Exercise instructions
Taking the line with "and Technologies used**" as the first and the line with "# Conclusion" as the last, set down exactly every line in that range from the entries below, and no more.

Extracted material
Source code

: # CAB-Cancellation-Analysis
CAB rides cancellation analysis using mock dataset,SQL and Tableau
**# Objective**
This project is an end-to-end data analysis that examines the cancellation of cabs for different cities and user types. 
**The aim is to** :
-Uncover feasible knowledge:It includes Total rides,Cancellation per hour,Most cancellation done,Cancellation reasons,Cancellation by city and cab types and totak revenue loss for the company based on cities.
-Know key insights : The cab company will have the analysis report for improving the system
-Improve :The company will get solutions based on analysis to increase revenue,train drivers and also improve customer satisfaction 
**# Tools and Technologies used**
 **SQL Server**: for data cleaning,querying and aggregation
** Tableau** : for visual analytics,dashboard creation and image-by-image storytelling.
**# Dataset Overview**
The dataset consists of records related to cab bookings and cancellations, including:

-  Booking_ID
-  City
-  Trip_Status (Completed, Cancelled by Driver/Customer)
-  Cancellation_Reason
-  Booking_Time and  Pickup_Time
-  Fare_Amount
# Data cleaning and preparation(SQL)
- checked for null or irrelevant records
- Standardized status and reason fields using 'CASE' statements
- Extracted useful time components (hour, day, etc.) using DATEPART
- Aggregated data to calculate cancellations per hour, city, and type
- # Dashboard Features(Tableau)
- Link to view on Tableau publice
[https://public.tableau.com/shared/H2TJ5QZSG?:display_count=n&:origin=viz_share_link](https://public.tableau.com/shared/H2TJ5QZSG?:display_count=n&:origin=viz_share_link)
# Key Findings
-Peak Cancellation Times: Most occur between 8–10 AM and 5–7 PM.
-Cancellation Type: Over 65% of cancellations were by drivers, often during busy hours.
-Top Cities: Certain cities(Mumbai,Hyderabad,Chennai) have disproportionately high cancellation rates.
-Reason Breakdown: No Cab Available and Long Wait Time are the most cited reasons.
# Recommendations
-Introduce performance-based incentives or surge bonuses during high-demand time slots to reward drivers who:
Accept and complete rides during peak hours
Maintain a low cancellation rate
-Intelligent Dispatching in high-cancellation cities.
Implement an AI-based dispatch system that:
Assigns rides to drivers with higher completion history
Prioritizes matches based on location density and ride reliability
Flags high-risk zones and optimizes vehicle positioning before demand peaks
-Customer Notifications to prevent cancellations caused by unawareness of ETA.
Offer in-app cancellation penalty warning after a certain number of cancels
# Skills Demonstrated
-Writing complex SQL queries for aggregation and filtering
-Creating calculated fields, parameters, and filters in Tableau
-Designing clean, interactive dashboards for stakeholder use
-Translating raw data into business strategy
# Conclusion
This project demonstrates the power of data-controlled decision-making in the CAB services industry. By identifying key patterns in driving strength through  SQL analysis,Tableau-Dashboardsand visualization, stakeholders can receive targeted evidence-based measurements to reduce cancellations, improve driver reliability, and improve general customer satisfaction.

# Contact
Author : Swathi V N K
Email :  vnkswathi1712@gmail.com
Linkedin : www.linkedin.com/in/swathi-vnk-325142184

==

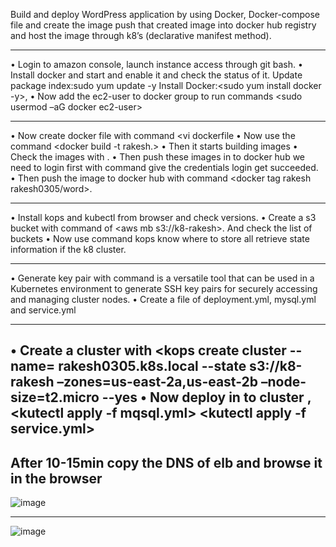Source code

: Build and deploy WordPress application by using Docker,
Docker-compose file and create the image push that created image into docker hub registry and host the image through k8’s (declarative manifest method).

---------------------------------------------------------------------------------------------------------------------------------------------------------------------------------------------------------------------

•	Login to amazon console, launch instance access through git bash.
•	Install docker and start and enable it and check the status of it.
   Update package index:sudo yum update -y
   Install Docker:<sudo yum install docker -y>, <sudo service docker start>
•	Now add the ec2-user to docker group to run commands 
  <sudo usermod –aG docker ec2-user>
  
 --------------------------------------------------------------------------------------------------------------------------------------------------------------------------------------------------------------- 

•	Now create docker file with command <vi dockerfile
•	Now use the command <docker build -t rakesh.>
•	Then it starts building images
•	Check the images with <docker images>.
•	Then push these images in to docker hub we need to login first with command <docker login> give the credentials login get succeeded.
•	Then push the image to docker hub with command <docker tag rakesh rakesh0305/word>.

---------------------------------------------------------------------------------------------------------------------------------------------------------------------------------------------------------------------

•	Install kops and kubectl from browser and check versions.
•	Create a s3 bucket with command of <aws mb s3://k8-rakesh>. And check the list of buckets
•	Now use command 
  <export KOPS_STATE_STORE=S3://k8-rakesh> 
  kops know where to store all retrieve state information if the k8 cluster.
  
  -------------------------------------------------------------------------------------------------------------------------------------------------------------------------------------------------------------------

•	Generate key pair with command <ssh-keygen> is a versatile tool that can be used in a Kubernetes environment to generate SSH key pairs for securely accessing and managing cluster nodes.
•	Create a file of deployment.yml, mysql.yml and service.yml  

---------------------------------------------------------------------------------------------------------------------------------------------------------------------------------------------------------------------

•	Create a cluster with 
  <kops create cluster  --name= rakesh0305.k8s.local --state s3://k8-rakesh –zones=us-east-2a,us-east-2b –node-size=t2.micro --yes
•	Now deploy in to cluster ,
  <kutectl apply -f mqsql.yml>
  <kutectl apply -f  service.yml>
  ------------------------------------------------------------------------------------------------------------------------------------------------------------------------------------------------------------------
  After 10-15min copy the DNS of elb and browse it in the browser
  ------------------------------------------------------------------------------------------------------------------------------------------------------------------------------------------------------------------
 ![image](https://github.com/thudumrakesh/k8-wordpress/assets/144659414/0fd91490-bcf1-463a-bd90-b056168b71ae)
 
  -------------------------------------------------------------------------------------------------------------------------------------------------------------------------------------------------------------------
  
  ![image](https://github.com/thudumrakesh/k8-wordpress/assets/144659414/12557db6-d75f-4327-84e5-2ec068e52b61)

--

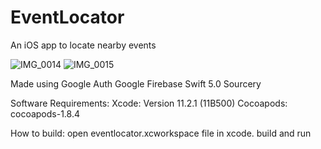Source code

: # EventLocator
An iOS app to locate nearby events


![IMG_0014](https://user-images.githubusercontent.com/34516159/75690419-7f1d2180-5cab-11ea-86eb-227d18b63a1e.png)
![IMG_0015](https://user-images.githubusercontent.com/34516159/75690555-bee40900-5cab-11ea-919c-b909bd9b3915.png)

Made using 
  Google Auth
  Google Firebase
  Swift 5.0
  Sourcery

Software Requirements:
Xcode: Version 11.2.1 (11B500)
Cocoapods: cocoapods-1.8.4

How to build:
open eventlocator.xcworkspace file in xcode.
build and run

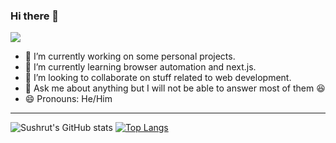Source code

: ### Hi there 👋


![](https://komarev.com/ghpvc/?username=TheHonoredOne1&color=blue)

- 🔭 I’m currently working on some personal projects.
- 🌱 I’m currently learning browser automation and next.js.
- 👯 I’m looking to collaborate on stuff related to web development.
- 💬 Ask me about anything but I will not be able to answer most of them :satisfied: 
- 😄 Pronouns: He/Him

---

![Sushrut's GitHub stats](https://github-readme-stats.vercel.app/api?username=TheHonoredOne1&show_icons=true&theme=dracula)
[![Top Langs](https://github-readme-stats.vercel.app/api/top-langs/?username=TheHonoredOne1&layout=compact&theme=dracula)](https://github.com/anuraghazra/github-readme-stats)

Solution to the exercise
**# Tools and Technologies used**
 **SQL Server**: for data cleaning,querying and aggregation
** Tableau** : for visual analytics,dashboard creation and image-by-image storytelling.
**# Dataset Overview**
The dataset consists of records related to cab bookings and cancellations, including:

-  Booking_ID
-  City
-  Trip_Status (Completed, Cancelled by Driver/Customer)
-  Cancellation_Reason
-  Booking_Time and  Pickup_Time
-  Fare_Amount
# Data cleaning and preparation(SQL)
- checked for null or irrelevant records
- Standardized status and reason fields using 'CASE' statements
- Extracted useful time components (hour, day, etc.) using DATEPART
- Aggregated data to calculate cancellations per hour, city, and type
- # Dashboard Features(Tableau)
- Link to view on Tableau publice
[https://public.tableau.com/shared/H2TJ5QZSG?:display_count=n&:origin=viz_share_link](https://public.tableau.com/shared/H2TJ5QZSG?:display_count=n&:origin=viz_share_link)
# Key Findings
-Peak Cancellation Times: Most occur between 8–10 AM and 5–7 PM.
-Cancellation Type: Over 65% of cancellations were by drivers, often during busy hours.
-Top Cities: Certain cities(Mumbai,Hyderabad,Chennai) have disproportionately high cancellation rates.
-Reason Breakdown: No Cab Available and Long Wait Time are the most cited reasons.
# Recommendations
-Introduce performance-based incentives or surge bonuses during high-demand time slots to reward drivers who:
Accept and complete rides during peak hours
Maintain a low cancellation rate
-Intelligent Dispatching in high-cancellation cities.
Implement an AI-based dispatch system that:
Assigns rides to drivers with higher completion history
Prioritizes matches based on location density and ride reliability
Flags high-risk zones and optimizes vehicle positioning before demand peaks
-Customer Notifications to prevent cancellations caused by unawareness of ETA.
Offer in-app cancellation penalty warning after a certain number of cancels
# Skills Demonstrated
-Writing complex SQL queries for aggregation and filtering
-Creating calculated fields, parameters, and filters in Tableau
-Designing clean, interactive dashboards for stakeholder use
-Translating raw data into business strategy
# Conclusion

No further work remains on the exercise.